* TASK *
Every record needs to come back as written, except for the pictures.
········
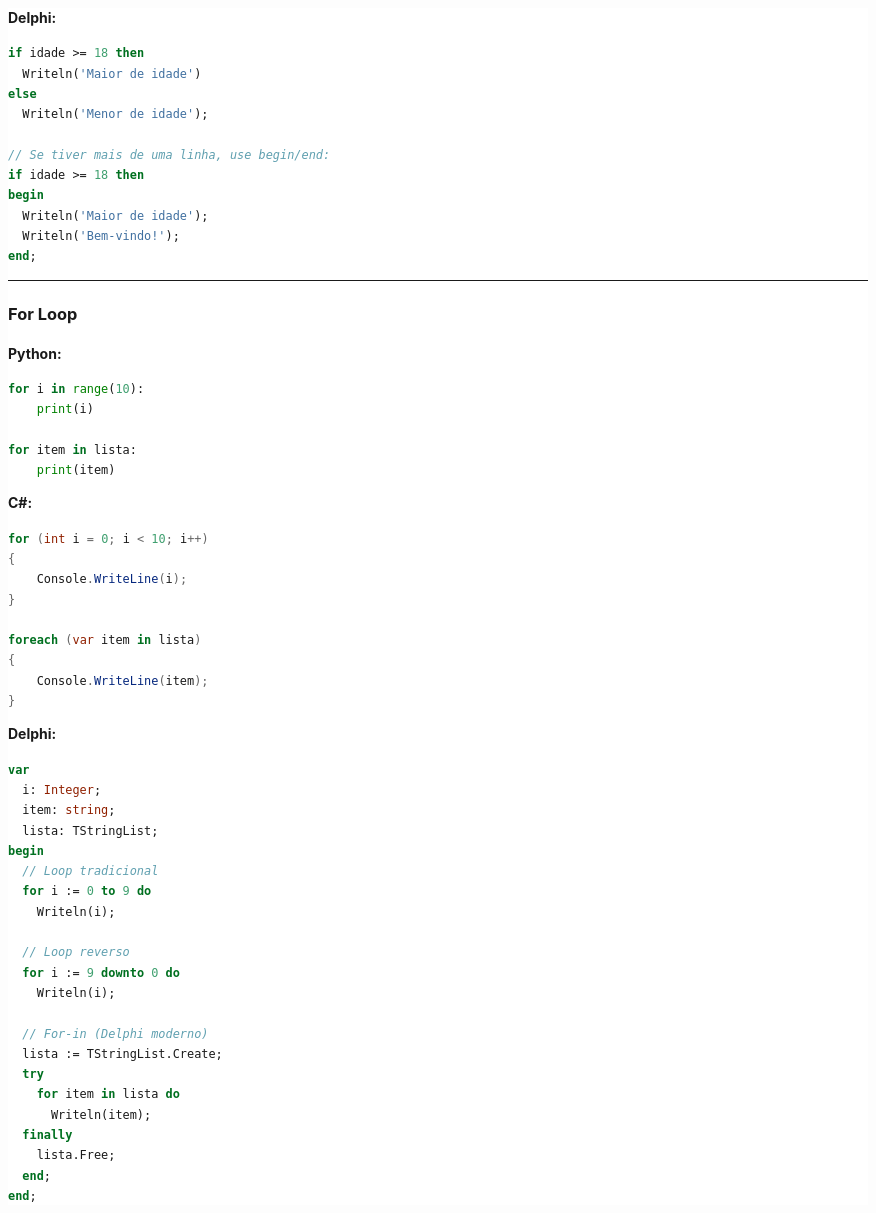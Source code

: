 **Delphi:**
```pascal
if idade >= 18 then
  Writeln('Maior de idade')
else
  Writeln('Menor de idade');

// Se tiver mais de uma linha, use begin/end:
if idade >= 18 then
begin
  Writeln('Maior de idade');
  Writeln('Bem-vindo!');
end;
```

---

### For Loop

**Python:**
```python
for i in range(10):
    print(i)

for item in lista:
    print(item)
```

**C#:**
```csharp
for (int i = 0; i < 10; i++)
{
    Console.WriteLine(i);
}

foreach (var item in lista)
{
    Console.WriteLine(item);
}
```

**Delphi:**
```pascal
var
  i: Integer;
  item: string;
  lista: TStringList;
begin
  // Loop tradicional
  for i := 0 to 9 do
    Writeln(i);
  
  // Loop reverso
  for i := 9 downto 0 do
    Writeln(i);
  
  // For-in (Delphi moderno)
  lista := TStringList.Create;
  try
    for item in lista do
      Writeln(item);
  finally
    lista.Free;
  end;
end;
```

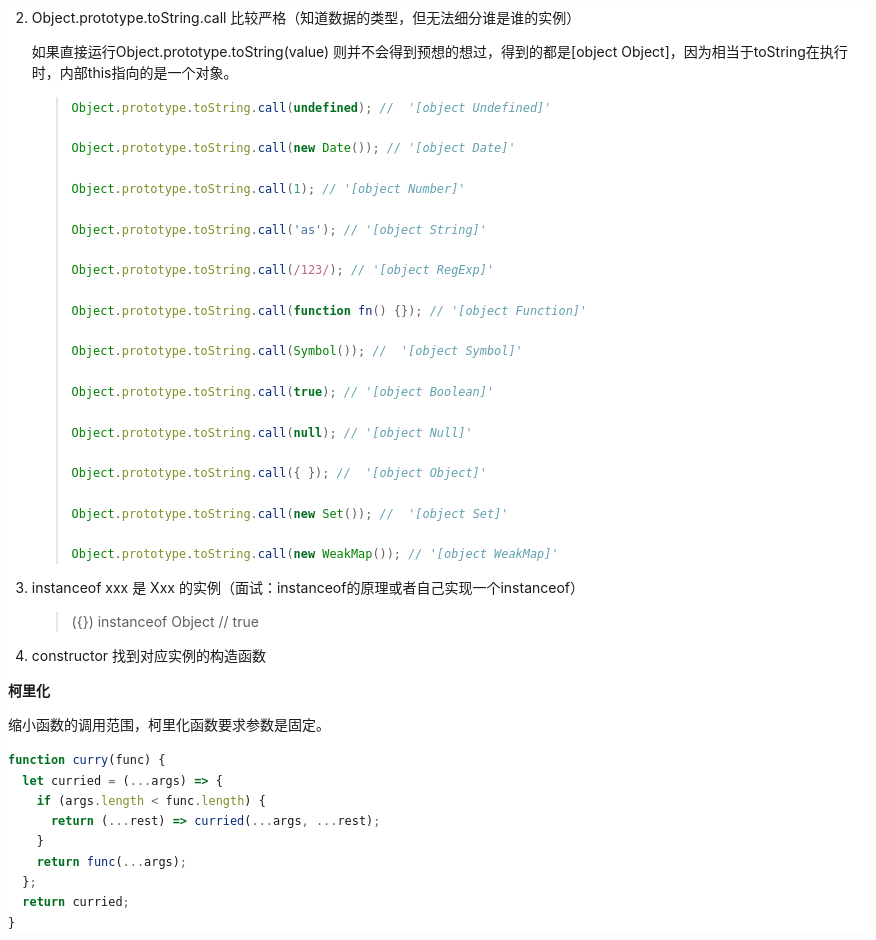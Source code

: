 2. Object.prototype.toString.call 比较严格（知道数据的类型，但无法细分谁是谁的实例）

   如果直接运行Object.prototype.toString(value)  则并不会得到预想的想过，得到的都是[object Object]，因为相当于toString在执行时，内部this指向的是一个对象。

   > ```js
   > Object.prototype.toString.call(undefined); //  '[object Undefined]'
   >
   > Object.prototype.toString.call(new Date()); // '[object Date]'
   >
   > Object.prototype.toString.call(1); // '[object Number]'
   >
   > Object.prototype.toString.call('as'); // '[object String]'
   >
   > Object.prototype.toString.call(/123/); // '[object RegExp]'
   >
   > Object.prototype.toString.call(function fn() {}); // '[object Function]'
   >
   > Object.prototype.toString.call(Symbol()); //  '[object Symbol]'
   >
   > Object.prototype.toString.call(true); // '[object Boolean]'
   >
   > Object.prototype.toString.call(null); // '[object Null]'
   >
   > Object.prototype.toString.call({ }); //  '[object Object]'
   >
   > Object.prototype.toString.call(new Set()); //  '[object Set]'
   >
   > Object.prototype.toString.call(new WeakMap()); // '[object WeakMap]'
   > ```

3. instanceof xxx 是 Xxx 的实例（面试：instanceof的原理或者自己实现一个instanceof）

   > ({}) instanceof Object // true

4. constructor 找到对应实例的构造函数



**柯里化**

缩小函数的调用范围，柯里化函数要求参数是固定。

```js
function curry(func) {
  let curried = (...args) => {
    if (args.length < func.length) {
      return (...rest) => curried(...args, ...rest);
    }
    return func(...args);
  };
  return curried;
}
```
········
* REPLY TO THE TASK *
Source code

: **Delphi:**
```pascal
if idade >= 18 then
  Writeln('Maior de idade')
else
  Writeln('Menor de idade');

// Se tiver mais de uma linha, use begin/end:
if idade >= 18 then
begin
  Writeln('Maior de idade');
  Writeln('Bem-vindo!');
end;
```

---

### For Loop

**Python:**
```python
for i in range(10):
    print(i)

for item in lista:
    print(item)
```

**C#:**
```csharp
for (int i = 0; i < 10; i++)
{
    Console.WriteLine(i);
}

foreach (var item in lista)
{
    Console.WriteLine(item);
}
```

**Delphi:**
```pascal
var
  i: Integer;
  item: string;
  lista: TStringList;
begin
  // Loop tradicional
  for i := 0 to 9 do
    Writeln(i);
  
  // Loop reverso
  for i := 9 downto 0 do
    Writeln(i);
  
  // For-in (Delphi moderno)
  lista := TStringList.Create;
  try
    for item in lista do
      Writeln(item);
  finally
    lista.Free;
  end;
end;
```

Source code

: 2. Object.prototype.toString.call 比较严格（知道数据的类型，但无法细分谁是谁的实例）

   如果直接运行Object.prototype.toString(value)  则并不会得到预想的想过，得到的都是[object Object]，因为相当于toString在执行时，内部this指向的是一个对象。

   > ```js
   > Object.prototype.toString.call(undefined); //  '[object Undefined]'
   >
   > Object.prototype.toString.call(new Date()); // '[object Date]'
   >
   > Object.prototype.toString.call(1); // '[object Number]'
   >
   > Object.prototype.toString.call('as'); // '[object String]'
   >
   > Object.prototype.toString.call(/123/); // '[object RegExp]'
   >
   > Object.prototype.toString.call(function fn() {}); // '[object Function]'
   >
   > Object.prototype.toString.call(Symbol()); //  '[object Symbol]'
   >
   > Object.prototype.toString.call(true); // '[object Boolean]'
   >
   > Object.prototype.toString.call(null); // '[object Null]'
   >
   > Object.prototype.toString.call({ }); //  '[object Object]'
   >
   > Object.prototype.toString.call(new Set()); //  '[object Set]'
   >
   > Object.prototype.toString.call(new WeakMap()); // '[object WeakMap]'
   > ```

3. instanceof xxx 是 Xxx 的实例（面试：instanceof的原理或者自己实现一个instanceof）

   > ({}) instanceof Object // true

4. constructor 找到对应实例的构造函数



**柯里化**

缩小函数的调用范围，柯里化函数要求参数是固定。

```js
function curry(func) {
  let curried = (...args) => {
    if (args.length < func.length) {
      return (...rest) => curried(...args, ...rest);
    }
    return func(...args);
  };
  return curried;
}
```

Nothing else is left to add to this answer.